Governing: The striking thing about Metro is the ambition. Do we have the capability to deliver projects of this scale anymore?

Schrag: If you look at the history of public works in America, a lot of the things that we now celebrate took longer, cost more or did more damage than their initial planners would have hoped. The Erie Canal was definitely a financial success for New York state, but it disrupted many people's lives. Or the Brooklyn Bridge, another great feat of engineering, but certainly more expensive per pound of capacity than a much uglier bridge like the Williamsburg Bridge.

No public works system is perfect. The more we look, the more we can see the compromises that are necessary. That said, it is striking that in the 1960s Americans were willing to invest and think long term. The idea that you could lure people out of their cars and people could change the way they live their daily lives.
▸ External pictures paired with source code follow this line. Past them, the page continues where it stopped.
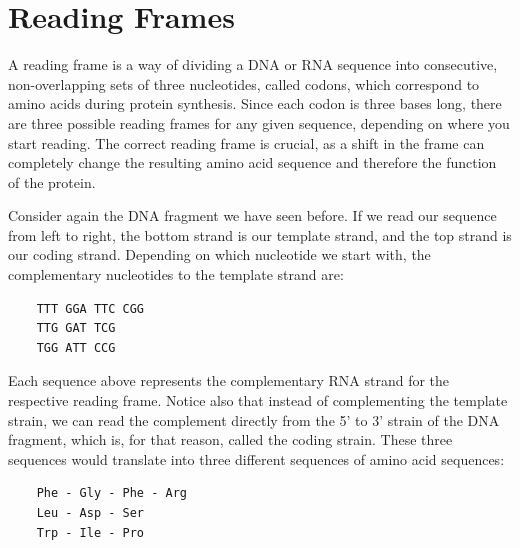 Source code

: \section{Reading Frames}

A reading frame is a way of dividing a DNA or RNA sequence into consecutive, non-overlapping sets of three nucleotides, called codons, which correspond to amino acids during protein synthesis. Since each codon is three bases long, there are three possible reading frames for any given sequence, depending on where you start reading. The correct reading frame is crucial, as a shift in the frame can completely change the resulting amino acid sequence and therefore the function of the protein.

Consider again the DNA fragment we have seen before. If we read our sequence from left to right, the bottom strand is our template strand, and the top strand is our coding strand. Depending on which nucleotide we start with, the complementary nucleotides to the template strand are:

\begin{verbatim}
    TTT GGA TTC CGG
    TTG GAT TCG
    TGG ATT CCG
\end{verbatim}

Each sequence
above represents the complementary RNA strand for the respective reading frame. Notice also that instead of complementing the template strain, we can read the complement directly from the 5' to 3' strain of the DNA fragment, which is, for that reason, called the coding strain. These three sequences would translate into three different sequences of amino acid sequences:
%
\begin{verbatim}
    Phe - Gly - Phe - Arg
    Leu - Asp - Ser
    Trp - Ile - Pro
\end{verbatim}

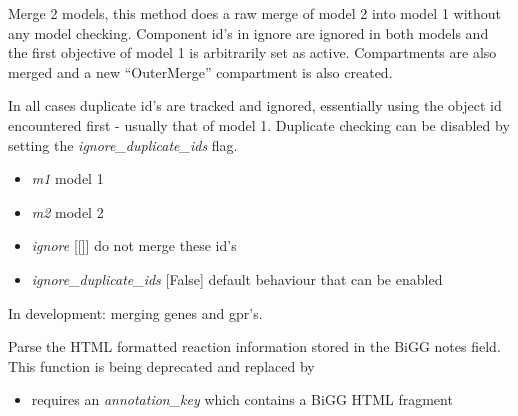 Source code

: \documentclass[a4paper,11pt,english]{sphinxmanual}
\begin{document}
\begin{fulllineitems}
\label{modules_doc:cbmpy.CBTools.merge2Models}
Merge 2 models, this method does a raw merge of model 2 into model 1 without any model checking.
Component id's in ignore are ignored in both models and the first objective of model 1 is arbitrarily
set as active. Compartments are also merged and a new ``OuterMerge'' compartment is also created.

In all cases duplicate id's are tracked and ignored, essentially using the object id encountered first -
usually that of model 1. Duplicate checking can be disabled by setting the \emph{ignore\_duplicate\_ids} flag.
\begin{itemize}
\item {} 
\emph{m1} model 1

\item {} 
\emph{m2} model 2

\item {} 
\emph{ignore} {[}{[}{]}{]} do not merge these id's

\item {} 
\emph{ignore\_duplicate\_ids} {[}False{]} default behaviour that can be enabled

\end{itemize}

In development: merging genes and gpr's.

\end{fulllineitems}


\begin{fulllineitems}
\label{modules_doc:cbmpy.CBTools.processBiGGannotationNote}
Parse the HTML formatted reaction information stored in the BiGG notes field.
This function is being deprecated and replaced by 
\begin{itemize}
\item {} 
requires an \emph{annotation\_key} which contains a BiGG HTML fragment

\end{itemize}

\end{fulllineitems}
\end{document}

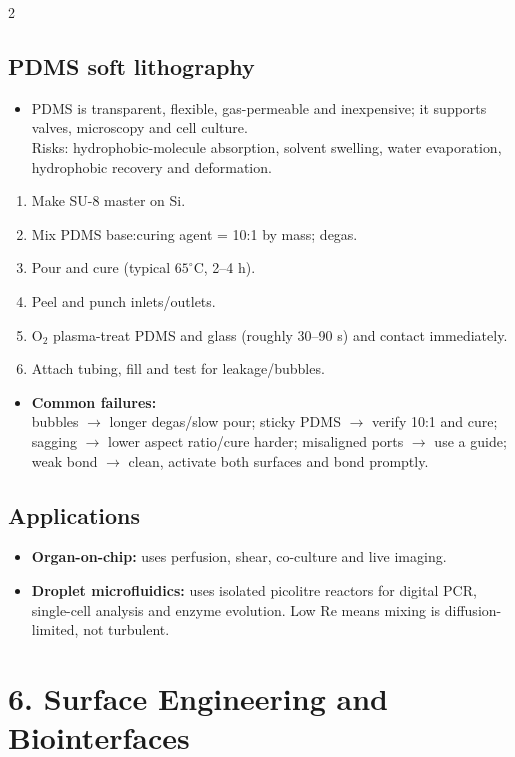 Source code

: \documentclass[10pt,a4paper]{ctexart}
\newcommand{\key}[1]{\textbf{#1}}
\begin{document}
\begin{multicols*}{2}
\subsection{PDMS soft lithography}
\begin{itemize}
	\item PDMS is transparent, flexible, gas-permeable and inexpensive; it supports valves, microscopy and cell culture. \\
	Risks: hydrophobic-molecule absorption, solvent swelling, water evaporation, hydrophobic recovery and deformation.
\end{itemize}
\begin{enumerate}
	\item Make SU-8 master on Si.
	\item Mix PDMS base:curing agent = 10:1 by mass; degas.
	\item Pour and cure (typical \(65^\circ\mathrm C\), 2--4 h).
	\item Peel and punch inlets/outlets.
	\item O$_2$ plasma-treat PDMS and glass (roughly 30--90 s) and contact immediately.
	\item Attach tubing, fill and test for leakage/bubbles.
\end{enumerate}
\begin{itemize}
	\item \key{Common failures:} \\
	bubbles \(\rightarrow\) longer degas/slow pour; sticky PDMS \(\rightarrow\) verify 10:1 and cure; 
	sagging \(\rightarrow\) lower aspect ratio/cure harder; misaligned ports \(\rightarrow\) use a guide; 
	weak bond \(\rightarrow\) clean, activate both surfaces and bond promptly.
\end{itemize}

\subsection{Applications}
\begin{itemize}
	\item \key{Organ-on-chip:} uses perfusion, shear, co-culture and live imaging. 
	\item \key{Droplet microfluidics:} uses isolated picolitre reactors for digital PCR, single-cell analysis and enzyme evolution. 
	Low Re means mixing is diffusion-limited, not turbulent.
\end{itemize}


\section{6. Surface Engineering and Biointerfaces}

\end{multicols*}
\end{document}

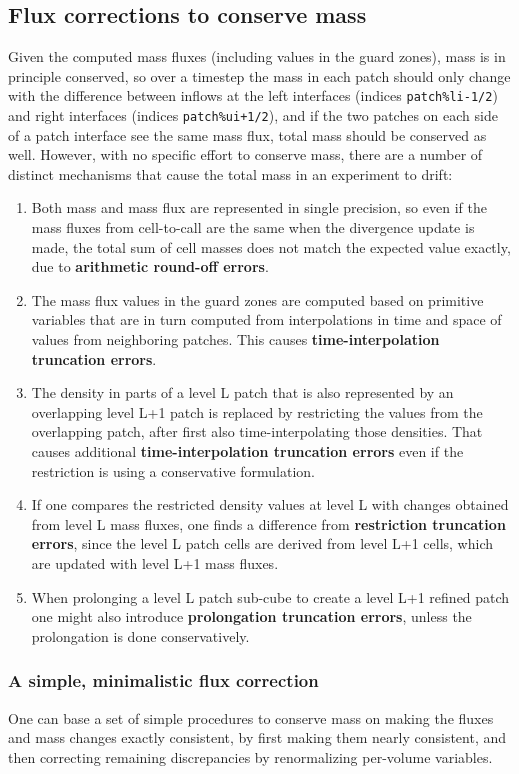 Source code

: \documentclass[paper=a4,fontsize=11pt]{scrartcl}
\numberwithin{equation}{section}		%
\numberwithin{figure}{section}			%
\numberwithin{table}{section}				%
\begin{document}
\subsection{Flux corrections to conserve mass}
Given the computed mass fluxes (including values in the guard zones), mass is in principle conserved, so over a timestep the mass in each patch should only change with the difference between inflows at the left interfaces (indices \verb|patch%li-1/2|) and right interfaces (indices \verb|patch%ui+1/2|), and if the two patches on each side of a patch interface see the same mass flux, total mass should be conserved as well. However, with no specific effort to conserve mass, there are a number of distinct mechanisms that cause the total mass in an experiment to drift:
\begin{enumerate}
    \item Both mass and mass flux are represented in single precision, so even if the mass fluxes from cell-to-call are the same when the divergence update is made, the total sum of cell masses does not match the expected value exactly, due to \textbf{arithmetic round-off errors}.
    \item The mass flux values in the guard zones are computed based on primitive variables that are in turn computed from interpolations in time and space of values from neighboring patches.  This causes \textbf{time-interpolation truncation errors}.
    \item The density in parts of a level L patch that is also represented by an overlapping level L+1 patch is replaced by restricting the values from the overlapping patch, after first also time-interpolating those densities.  That causes additional \textbf{time-interpolation truncation errors} even if the restriction is using a conservative formulation.
    \item If one compares the restricted density values at level L with changes obtained from level L mass fluxes, one finds a difference from \textbf{restriction truncation errors}, since the level L patch cells are derived from level L+1 cells, which are updated with level L+1 mass fluxes.
    \item When prolonging a level L patch sub-cube to create a level L+1 refined patch one might also introduce \textbf{prolongation truncation errors}, unless the prolongation is done conservatively.
\end{enumerate}

\subsubsection{A simple, minimalistic flux correction}
One can base a set of simple procedures to conserve mass on making the fluxes and mass changes exactly consistent, by first making them nearly consistent, and then correcting remaining discrepancies by renormalizing per-volume variables.
\end{document}
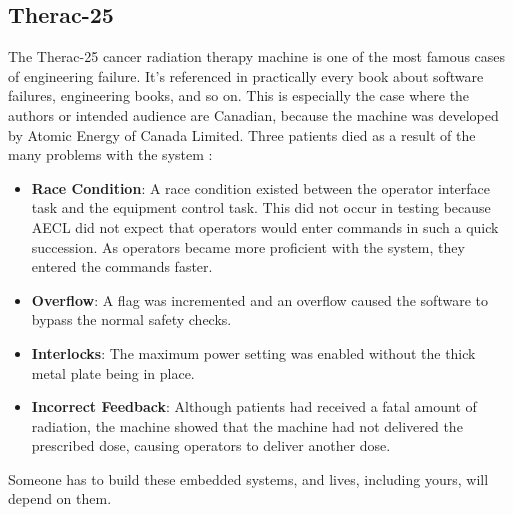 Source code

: \subsection*{Therac-25}
The Therac-25 cancer radiation therapy machine is one of the most famous cases of engineering failure. It's referenced in practically every book about software failures, engineering books, and so on. This is especially the case where the authors or intended audience are Canadian, because the machine was developed by Atomic Energy of Canada Limited. Three patients died as a result of the many problems with the system \cite{spos}:

\begin{itemize}
	\item \textbf{Race Condition}: A race condition existed between the operator interface task and the equipment control task. This did not occur in testing because AECL did not expect that operators would enter commands in such a quick succession. As operators became more proficient with the system, they entered the commands faster.
	\item \textbf{Overflow}: A flag was incremented and an overflow caused the software to bypass the normal safety checks.
	\item \textbf{Interlocks}: The maximum power setting was enabled without the thick metal plate being in place.
	\item \textbf{Incorrect Feedback}: Although patients had received a fatal amount of radiation, the machine showed that the machine had not delivered the prescribed dose, causing operators to deliver another dose.
\end{itemize}


Someone has to build these embedded systems, and lives, including yours, will depend on them.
That's the kind of ambition that is sometimes lacking.

We're talking about this in the wake of Joe Manchin's rejection of the President's [Build Back Better] bill, sounding remarkably like the Dixiecrats in Congress and their shifting series of rationales for voting against Metro. Unfortunately, I think that we may be in for a long wait before we get back to the New Deal or a Great Society spirit of investing in the future.

Correction: An earlier version of this article misstated the number of rail cars taken out of service by Metro. Hundreds, not dozens, were removed for a structural issue, not a manufacturing problem.